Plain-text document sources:

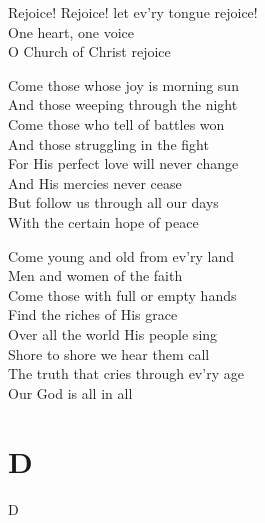 \documentclass{beamer}
\begin{document}
{\begin{frame}{}
Rejoice! Rejoice! let ev'ry tongue rejoice!\\ 
One heart, one voice\\ 
O Church of Christ rejoice 

\end{frame}

\hypertarget{Come, people of the Risen King[]2}{}
\begin{frame}{}
\fontsize{ 18 }{ 23 }\selectfont

Come those whose joy is morning sun\\ 
And those weeping through the night\\ 
Come those who tell of battles won\\ 
And those struggling in the fight\\ 
For His perfect love will never change\\ 
And His mercies never cease\\ 
But follow us through all our days\\ 
With the certain hope of peace 

\end{frame}

\hypertarget{Come, people of the Risen King[]3}{}
\begin{frame}{}
\fontsize{ 18 }{ 23 }\selectfont

Come young and old from ev'ry land\\ 
Men and women of the faith\\ 
Come those with full or empty hands\\ 
Find the riches of His grace\\ 
Over all the world His people sing\\ 
Shore to shore we hear them call\\ 
The truth that cries through ev'ry age\\ 
Our God is all in all 

\end{frame}

}
\section{D}

\begin{frame}{D}
\begin{columns}

    


    


\end{columns}

\end{frame}
\end{document}

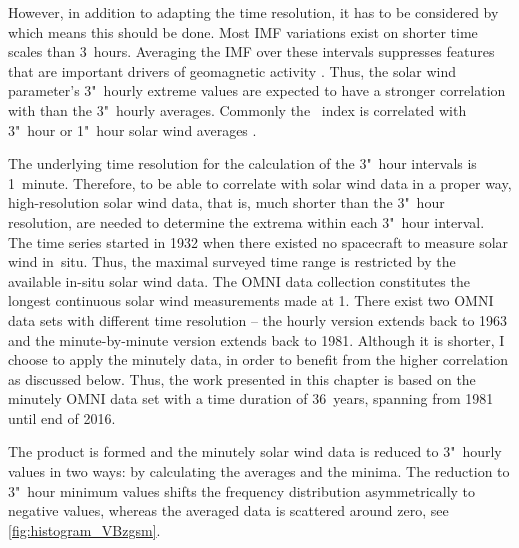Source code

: However, in addition to adapting the time resolution, it has to be considered by which means this should be done. Most IMF variations exist on shorter time scales than 3~hours. Averaging the IMF over these intervals suppresses features that are important drivers of geomagnetic activity \citep{Savani2017}. Thus, the solar wind parameter's 3"~hourly extreme values are expected to have a stronger correlation with \Kp{} than the 3"~hourly averages.
Commonly the \Kp~index is correlated with 3"~hour or 1"~hour solar wind averages \citep[e.g., ][]{Newell2007,Elliott2013,Savani2017}.

The underlying time resolution for the calculation of the 3"~hour \Kp{} intervals is 1~minute. Therefore, to be able to correlate \Kp{} with solar wind data in a proper way, high-resolution solar wind data, that is, much shorter than the 3"~hour resolution, are needed to determine the extrema within each 3"~hour interval.
The \Kp{} time series started in 1932 when there existed no spacecraft to measure solar wind in~situ. Thus, the maximal surveyed time range is restricted by the available in-situ solar wind data.
The OMNI data collection constitutes the longest continuous solar wind measurements made at \SI{1}{\au}. There exist two OMNI data sets with different time resolution -- the hourly version extends back to 1963 and the minute-by-minute version extends back to 1981. Although it is shorter, I choose to apply the minutely data, in order to benefit from the higher correlation as discussed below. Thus, the work presented in this chapter is based on the minutely OMNI data set with a time duration of 36~years, spanning from 1981 until end of 2016.

The product \vBz{} is formed and the minutely solar wind data is reduced to 3"~hourly values in two ways: by calculating the averages and the minima.
The reduction to 3"~hour minimum values shifts the \vBz{} frequency distribution asymmetrically to negative values, whereas the averaged data is scattered around zero, see \autoref{fig:histogram_VBzgsm}.


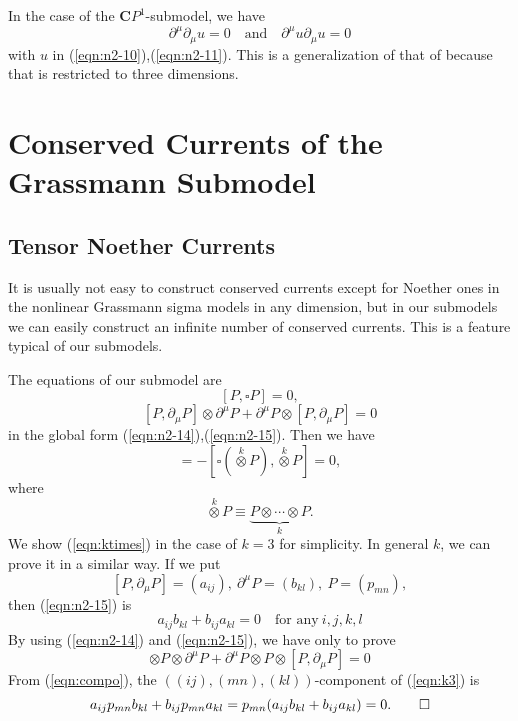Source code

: \documentclass[makeidx,12pt,openany]{report}
\begin{document}
In the case of the ${\mathbf{C}}P^1$-submodel, we have
\begin{equation}
 \partial^{\mu}\partial_{\mu}u=0 \quad \mbox{and} \quad 
 \partial^{\mu}u\partial_{\mu}u=0
\end{equation}
with $u$ in (\ref{eqn:n2-10}),(\ref{eqn:n2-11}). This is a generalization of 
that of \cite{AFG1} because that is restricted to three dimensions. 
\chapter{Conserved Currents of the Grassmann Submodel}
 \section{Tensor Noether Currents}
It is usually not easy to construct conserved currents except for Noether ones in the nonlinear Grassmann sigma models in any dimension, but in our submodels we can easily construct an infinite number of conserved currents. This is a feature typical of our submodels. 

The equations of our submodel are
$$
 [P,\square P]=0,
$$
$$
 [P,\partial_{\mu}P] \otimes \partial^{\mu}P 
 +\partial^{\mu}P \otimes [P,\partial_{\mu}P]=0
$$
in the global form (\ref{eqn:n2-14}),(\ref{eqn:n2-15}). Then we have 
\begin{equation}
 [\stackrel{k}{\otimes} \! P,\square (\stackrel{k}{\otimes} \! P)]
 =-[\square (\stackrel{k}{\otimes} \! P), \stackrel{k}{\otimes} \! P]=0, 
 \label{eqn:ktimes}
\end{equation}
where
\begin{equation}
 \stackrel{k}{\otimes} \! P \equiv \underbrace{P \otimes \cdots \otimes P}_k.
\end{equation}
We show (\ref{eqn:ktimes}) in the case of $k=3$ for simplicity. In 
general $k$, we can prove it in a similar way. 
If we put 
$$
[P,\partial_{\mu}P]=(a_{ij}), \ \partial^{\mu}P=(b_{kl}), \ P=(p_{mn}), 
$$
then (\ref{eqn:n2-15}) is 
\begin{equation}
 a_{ij}b_{kl}+b_{ij}a_{kl}=0 \quad \mbox{for any} \ i,j,k,l
 \label{eqn:compo}
\end{equation}
By using (\ref{eqn:n2-14}) and (\ref{eqn:n2-15}), we have only to prove 
\begin{equation}
[P,\partial_{\mu}P] \otimes P \otimes \partial^{\mu}P 
 +\partial^{\mu}P \otimes P \otimes [P,\partial_{\mu}P]=0
 \label{eqn:k3}
\end{equation}
{}From (\ref{eqn:compo}), 
the $((ij),(mn),(kl))$-component of (\ref{eqn:k3}) is 
$$
a_{ij}p_{mn}b_{kl}+b_{ij}p_{mn}a_{kl}
=p_{mn}(a_{ij}b_{kl}+b_{ij}a_{kl})=0. \qed
$$
\end{document}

## What this task involves
Every line in the data that holds the string "minutely" should be returned.

## Solution to the exercise
The OMNI data collection constitutes the longest continuous solar wind measurements made at \SI{1}{\au}. There exist two OMNI data sets with different time resolution -- the hourly version extends back to 1963 and the minute-by-minute version extends back to 1981. Although it is shorter, I choose to apply the minutely data, in order to benefit from the higher correlation as discussed below. Thus, the work presented in this chapter is based on the minutely OMNI data set with a time duration of 36~years, spanning from 1981 until end of 2016.
The product \vBz{} is formed and the minutely solar wind data is reduced to 3"~hourly values in two ways: by calculating the averages and the minima.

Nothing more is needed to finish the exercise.